エロリア「いいの。私を見なさい。この通りツルツルだけど、堂々としてるでしょ。逆に恥ずかしくないし、なんだったら私に隠れてればいいから、ほら行きましょ」

 

「あ、はっはい」

 

 裸で去って行く友人を見ながら、ジュリアと柚葉は石のように黙りながら、その実心臓は早鐘のように打ち続けていた。

 

「……隊長」

「言うな」

 

「私はな、薄いほうなんだ」

「言うなよ」

 

「でも流石に、自分のお尻をまじまじと見たことは、ないのだ」

 

 袴の中に手を入れて、自分の尻をまさぐる女侍。人ならば産毛くらいは生えている。

 

 当然、それが当然。しかしそれが産毛なのか、アマゾンなのかは判断ができない。まるで口の中では弁慶並に存在感を放つ虫歯のように、縮尺を捉え切れない。

 

「隊長も、もしかしたら」

「だから言うなって!」

 

 思わず声を荒げてしまうジュリア。おっさんくらいズボラな私生活、その死角から挿し込まれた、恐るべきちくちく言葉。

 

「私たちも一緒に行けば、あの人にしてもらえたかもしれない」

 

 柚葉の言葉は即ち、この後の行為を、この場の二人で試みずに済んだ、という意味を含んでいる。

 

 こんなこと身内に頼む方が辛い。

 

「私はやらないぞ! 自分のもだ、他人に指摘されたっていい! 自分の尻がちくちく言葉よりちくちくしてたっていい!」

 

「そうか、そうだよな。それも潔いかもしれない……」

 

『……………………』

 

 気まずい沈黙。

 

 二人は何も言わないまま、ずっと自分のケツをごそごそし続けた。

 

 言えない。もしも確かめるなどと言えば、いやこの場を離れでもしたら、それはもうトトイレか風呂で『来た、見た、刈った』となることは必定。

 

 しかし、一人では処理しきることは至難の部位、特にジュリアはデカ尻であった。サイキックむちむちポークさんを笑えないくらい。

 

「隊長」

「だめだ」

 

 全ての人は基本的に、生まれてから死ぬまで、一度も剃らずに死んでいく。つまり生えているのが摂理。それを他人に見せる。

 

 ここに来て、大真面目に恥でしかないことに直面し、二人の内心は悶え、千々に乱れた。

 

 だがいつまでもそうしてはいられない。彼女たちは答えを出し、動かねばならなかった。

 

「恥を承知で頼む。
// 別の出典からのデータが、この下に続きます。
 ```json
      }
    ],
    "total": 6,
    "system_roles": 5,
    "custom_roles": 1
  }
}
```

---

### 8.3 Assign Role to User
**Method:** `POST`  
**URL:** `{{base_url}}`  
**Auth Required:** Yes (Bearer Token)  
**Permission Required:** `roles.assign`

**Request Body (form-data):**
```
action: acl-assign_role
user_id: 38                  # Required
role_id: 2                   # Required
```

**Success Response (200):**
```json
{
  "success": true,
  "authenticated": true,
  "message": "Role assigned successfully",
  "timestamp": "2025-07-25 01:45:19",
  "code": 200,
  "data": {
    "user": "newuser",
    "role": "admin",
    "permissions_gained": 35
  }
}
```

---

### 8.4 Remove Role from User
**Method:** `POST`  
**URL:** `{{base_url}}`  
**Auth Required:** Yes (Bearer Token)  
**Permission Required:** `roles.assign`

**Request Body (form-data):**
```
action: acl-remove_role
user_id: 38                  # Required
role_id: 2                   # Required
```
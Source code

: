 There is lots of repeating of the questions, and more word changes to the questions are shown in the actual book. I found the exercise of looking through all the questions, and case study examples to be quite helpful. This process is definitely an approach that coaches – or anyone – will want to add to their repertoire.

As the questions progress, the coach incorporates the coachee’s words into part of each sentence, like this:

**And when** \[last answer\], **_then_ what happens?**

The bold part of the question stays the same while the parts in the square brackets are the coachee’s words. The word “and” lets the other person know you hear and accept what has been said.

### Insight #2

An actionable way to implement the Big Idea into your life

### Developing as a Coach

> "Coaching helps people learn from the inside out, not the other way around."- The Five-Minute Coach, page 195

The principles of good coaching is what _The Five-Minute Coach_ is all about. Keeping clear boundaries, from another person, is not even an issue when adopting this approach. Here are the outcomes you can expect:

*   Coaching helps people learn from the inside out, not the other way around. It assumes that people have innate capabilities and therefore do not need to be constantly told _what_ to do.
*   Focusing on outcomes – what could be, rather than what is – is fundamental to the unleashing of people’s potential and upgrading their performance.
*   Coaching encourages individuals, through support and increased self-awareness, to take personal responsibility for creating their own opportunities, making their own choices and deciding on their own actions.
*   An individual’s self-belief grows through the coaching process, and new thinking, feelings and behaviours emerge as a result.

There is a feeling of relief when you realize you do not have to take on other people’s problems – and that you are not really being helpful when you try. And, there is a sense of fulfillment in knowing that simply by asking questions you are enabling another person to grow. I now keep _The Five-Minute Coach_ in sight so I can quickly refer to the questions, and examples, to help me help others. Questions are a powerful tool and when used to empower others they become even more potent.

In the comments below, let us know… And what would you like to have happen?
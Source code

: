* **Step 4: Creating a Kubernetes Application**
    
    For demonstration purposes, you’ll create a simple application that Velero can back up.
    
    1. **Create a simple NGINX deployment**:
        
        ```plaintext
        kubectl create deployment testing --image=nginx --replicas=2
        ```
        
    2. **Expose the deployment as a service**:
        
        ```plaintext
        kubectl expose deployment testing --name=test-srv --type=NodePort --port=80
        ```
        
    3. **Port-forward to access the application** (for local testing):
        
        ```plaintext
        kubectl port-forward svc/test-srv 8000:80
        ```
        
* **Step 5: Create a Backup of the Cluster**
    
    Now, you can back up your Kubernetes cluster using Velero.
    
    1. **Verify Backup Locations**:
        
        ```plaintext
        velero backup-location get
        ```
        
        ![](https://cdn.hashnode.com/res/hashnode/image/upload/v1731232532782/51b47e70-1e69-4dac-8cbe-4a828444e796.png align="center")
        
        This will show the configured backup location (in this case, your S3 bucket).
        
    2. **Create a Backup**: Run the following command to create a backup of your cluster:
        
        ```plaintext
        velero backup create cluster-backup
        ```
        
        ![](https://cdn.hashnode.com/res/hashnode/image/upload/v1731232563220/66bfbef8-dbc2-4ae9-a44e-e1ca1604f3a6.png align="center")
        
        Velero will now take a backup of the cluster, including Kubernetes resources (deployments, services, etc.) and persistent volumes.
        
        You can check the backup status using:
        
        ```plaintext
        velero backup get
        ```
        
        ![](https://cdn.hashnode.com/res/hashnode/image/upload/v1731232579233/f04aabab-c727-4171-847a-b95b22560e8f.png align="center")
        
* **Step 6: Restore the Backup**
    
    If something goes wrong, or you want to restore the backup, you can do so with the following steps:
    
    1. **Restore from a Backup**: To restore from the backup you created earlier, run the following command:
私とけ、ケツ毛の処理を」

「柚葉、それが何を意味するか分かってるのか……!」

 

 既に二人しか残っていない脱衣所で、女侍は土下座を繰り出した。

 謝罪を装った最終的精神攻撃である。

 

 耳まで真っ赤にした柚葉は、全身を震わせながら頼んだ。正に二人だけの秘密を、今から共有して欲しいと。

 

「生憎だが、私はカミソリもジェルも持っていないぞ。指で一本一本抜けとでも言うのか」

 

「あ、それなら大丈夫、こんなこともあろうかと、私もカミソリとジェルは持って来てるんだ。スネとか脇に使う予定だったけど」

 

「おまっ、おまっお前……!!」

 

「頼む隊長、こんなこと、もうあなたにしか頼れない。私の初ヨゴレ、どうか受けて欲しい」

 

 どうしてこドラといいこいつといい、後退のネジを外して来るのか。ジュリアは目眩がしたが、彼女もまた逃げる気は無かった。

 

 最早何から逃げればいいのかさえ、分からなかったからだ。

 

「今日のことは、誰にも言わないでくれよ……」

「隊長、ありがとう。柚子は今日のことを、帰ったらすぐ忘れることにしよう」

「是非そうしてくれ」

 

 かくて二人もこドラの後を追うべく、どちらからともなく服を脱ぎ、壁に手を付いたのであった。